No. There might be systems that do, in fact, have a strict set of documents, have periodic follow ups, review their processes, revalidate their raison d’être, measure their objective impact, etc.

I would estimate that few contexts even demand that - think of military, avionics, or life-support - of their Information Systems and, although not all players would implement them correctly, many such cases would exist.

The word of caution here though is that I’m yet to witness one such Information System, but logically speaking, the absence of those properties would have catastrophic outcomes so I’m tempted to believe that we do know how to do it.

Also, minor instances of those beneficial properties exist in things like ADRs or well-written git histories so it is not like we live in complete chaos - my writing would sound more alarming without this section but I’m bound by my personal values to be fair and truthful, which would make me a broke journalist, but I can still sleep an night.

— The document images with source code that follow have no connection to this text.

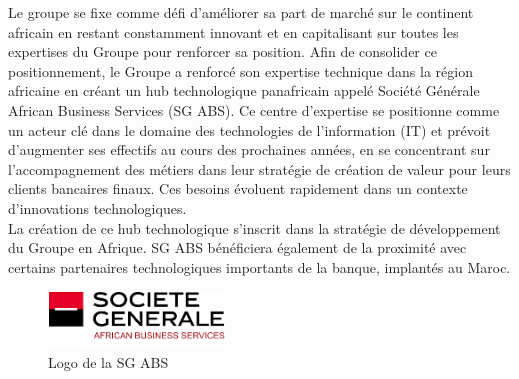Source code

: Le groupe se fixe comme défi d'améliorer sa part de marché sur le continent africain en restant constamment innovant et en capitalisant sur toutes les expertises du Groupe pour renforcer sa position. Afin de consolider ce positionnement, le Groupe a renforcé son expertise technique dans la région africaine en créant un hub technologique panafricain appelé Société Générale African Business Services (SG ABS). Ce centre d'expertise se positionne comme un acteur clé dans le domaine des technologies de l'information (IT) et prévoit d'augmenter ses effectifs au cours des prochaines années, en se concentrant sur l'accompagnement des métiers dans leur stratégie de création de valeur pour leurs clients bancaires finaux. Ces besoins évoluent rapidement dans un contexte d'innovations technologiques.\\

La création de ce hub technologique s'inscrit dans la stratégie de développement du Groupe en Afrique. SG ABS bénéficiera également de la proximité avec certains partenaires technologiques importants de la banque, implantés au Maroc.\\

\begin{figure}[!h]
    \centering %
        \includegraphics[height=1.5cm]{images/logos/SG_ABS.png}
    \caption{Logo de la SG ABS}
\end{figure}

So, no, we’re not doomed. We know how to do it, we know it is valuable. But the demand for velocity and for high release throughput puts us in a situation where this becomes second nature, whereas I believe this should be the core of our craft.

So, is it time to start a counter-revolution?

No. Absolutely not. Here, you see. I don’t think we should throw our agile methodologies on the pyre and reestablish waterfall as our lord and saviour.

I think - and thinking seems to be getting harder and harder these days so I’d be happy with some appreciation - that we need our technological renaissance. In times where AI is challenging assumptions we once held as solid, assumptions we wouldn’t have dared to question a few years ago, it is precisely a dramatic increase in depth (of thought) that we need to survive as a healthy industry. And if it wasn’t obvious before, I’ll say it with all the words now: I do think our craft has become too shallow in thinking. We excel at using frameworks but even identifying the patterns in the requirements that would demand those same frameworks is getting even harder by the day.

And even if the answer was that we needed to fight back “violently” against this movement, the harsh truth is that there’s far too little one can do from their home-office writing on a dark-themed blog in some corner of the web.

It is not going to be the first time - nor the last - in history where we see the world turn to a suboptimal route because humankind picked the wrong option.

History is the image that forms from the patterns of the crowd’s resonant noises. When I chose to be dissonant, I know I’ll hardly change that picture. Yet, there’s a chance more people feel connected with this message.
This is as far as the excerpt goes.